Exercise details
Repeat the entries below exactly. Drop the pictures.

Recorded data
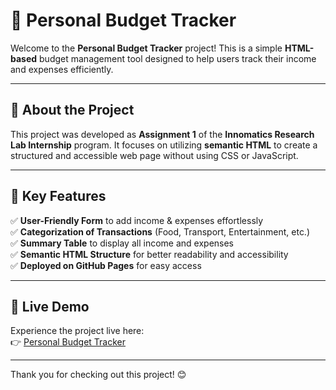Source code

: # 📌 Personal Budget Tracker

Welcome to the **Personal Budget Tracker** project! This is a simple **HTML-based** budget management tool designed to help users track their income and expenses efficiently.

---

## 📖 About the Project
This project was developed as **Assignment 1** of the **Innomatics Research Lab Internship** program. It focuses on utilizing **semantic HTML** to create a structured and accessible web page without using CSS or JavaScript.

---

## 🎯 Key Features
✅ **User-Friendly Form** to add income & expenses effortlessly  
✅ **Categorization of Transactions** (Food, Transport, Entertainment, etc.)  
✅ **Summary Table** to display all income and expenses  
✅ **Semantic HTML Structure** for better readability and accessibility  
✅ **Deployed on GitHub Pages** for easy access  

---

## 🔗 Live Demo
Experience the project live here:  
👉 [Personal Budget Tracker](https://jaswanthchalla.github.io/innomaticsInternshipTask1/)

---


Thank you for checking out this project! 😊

Answer
Source code

: # 📌 Personal Budget Tracker

Welcome to the **Personal Budget Tracker** project! This is a simple **HTML-based** budget management tool designed to help users track their income and expenses efficiently.

---

## 📖 About the Project
This project was developed as **Assignment 1** of the **Innomatics Research Lab Internship** program. It focuses on utilizing **semantic HTML** to create a structured and accessible web page without using CSS or JavaScript.

---

## 🎯 Key Features
✅ **User-Friendly Form** to add income & expenses effortlessly  
✅ **Categorization of Transactions** (Food, Transport, Entertainment, etc.)  
✅ **Summary Table** to display all income and expenses  
✅ **Semantic HTML Structure** for better readability and accessibility  
✅ **Deployed on GitHub Pages** for easy access  

---

## 🔗 Live Demo
Experience the project live here:  
👉 [Personal Budget Tracker](https://jaswanthchalla.github.io/innomaticsInternshipTask1/)

---


Thank you for checking out this project! 😊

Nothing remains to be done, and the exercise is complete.